## [Given records]
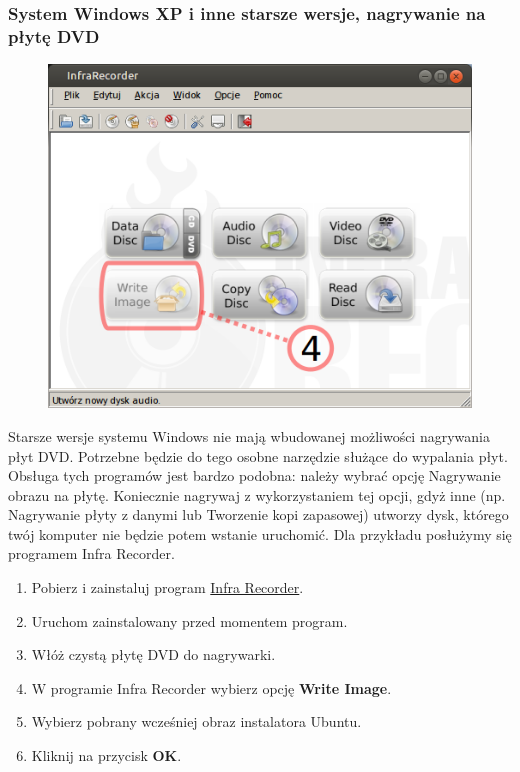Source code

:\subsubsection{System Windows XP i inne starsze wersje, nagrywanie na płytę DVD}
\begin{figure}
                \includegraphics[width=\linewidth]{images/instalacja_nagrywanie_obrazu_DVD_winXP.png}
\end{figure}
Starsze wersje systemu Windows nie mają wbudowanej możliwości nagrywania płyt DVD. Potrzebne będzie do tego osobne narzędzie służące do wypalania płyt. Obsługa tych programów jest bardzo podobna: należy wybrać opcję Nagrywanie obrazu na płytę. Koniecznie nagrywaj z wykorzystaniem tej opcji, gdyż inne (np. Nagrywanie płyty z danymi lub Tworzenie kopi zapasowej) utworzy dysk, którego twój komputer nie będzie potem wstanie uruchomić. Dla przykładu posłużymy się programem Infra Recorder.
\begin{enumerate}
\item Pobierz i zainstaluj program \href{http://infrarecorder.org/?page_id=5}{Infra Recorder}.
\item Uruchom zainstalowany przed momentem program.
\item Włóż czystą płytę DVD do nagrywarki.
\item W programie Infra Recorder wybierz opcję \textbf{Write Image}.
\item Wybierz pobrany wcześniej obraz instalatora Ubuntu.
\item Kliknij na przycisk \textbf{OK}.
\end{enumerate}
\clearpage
...
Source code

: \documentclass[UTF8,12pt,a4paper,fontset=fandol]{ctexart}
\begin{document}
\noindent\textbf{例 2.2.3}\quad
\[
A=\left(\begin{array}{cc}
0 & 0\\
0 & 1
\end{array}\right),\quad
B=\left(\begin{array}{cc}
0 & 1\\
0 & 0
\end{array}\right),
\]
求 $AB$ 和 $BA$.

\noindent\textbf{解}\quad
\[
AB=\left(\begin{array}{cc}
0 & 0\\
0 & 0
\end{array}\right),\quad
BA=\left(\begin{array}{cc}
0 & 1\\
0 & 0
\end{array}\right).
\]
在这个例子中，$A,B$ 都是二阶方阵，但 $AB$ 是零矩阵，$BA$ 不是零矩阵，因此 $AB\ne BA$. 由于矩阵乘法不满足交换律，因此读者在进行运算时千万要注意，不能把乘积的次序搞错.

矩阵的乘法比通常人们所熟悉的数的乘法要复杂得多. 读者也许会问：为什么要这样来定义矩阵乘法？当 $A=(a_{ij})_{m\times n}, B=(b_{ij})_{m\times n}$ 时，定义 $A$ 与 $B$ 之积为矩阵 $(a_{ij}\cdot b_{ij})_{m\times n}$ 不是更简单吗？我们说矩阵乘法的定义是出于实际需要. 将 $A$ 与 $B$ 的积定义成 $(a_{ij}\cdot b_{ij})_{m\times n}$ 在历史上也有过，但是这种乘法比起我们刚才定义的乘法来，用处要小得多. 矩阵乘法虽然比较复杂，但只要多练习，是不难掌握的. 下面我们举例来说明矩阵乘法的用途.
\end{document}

## [Work order]
In the material above, please find every line that includes the word "item" and copy it.

## [Your response]
\item Pobierz i zainstaluj program \href{http://infrarecorder.org/?page_id=5}{Infra Recorder}.
\item Uruchom zainstalowany przed momentem program.
\item Włóż czystą płytę DVD do nagrywarki.
\item W programie Infra Recorder wybierz opcję \textbf{Write Image}.
\item Wybierz pobrany wcześniej obraz instalatora Ubuntu.
\item Kliknij na przycisk \textbf{OK}.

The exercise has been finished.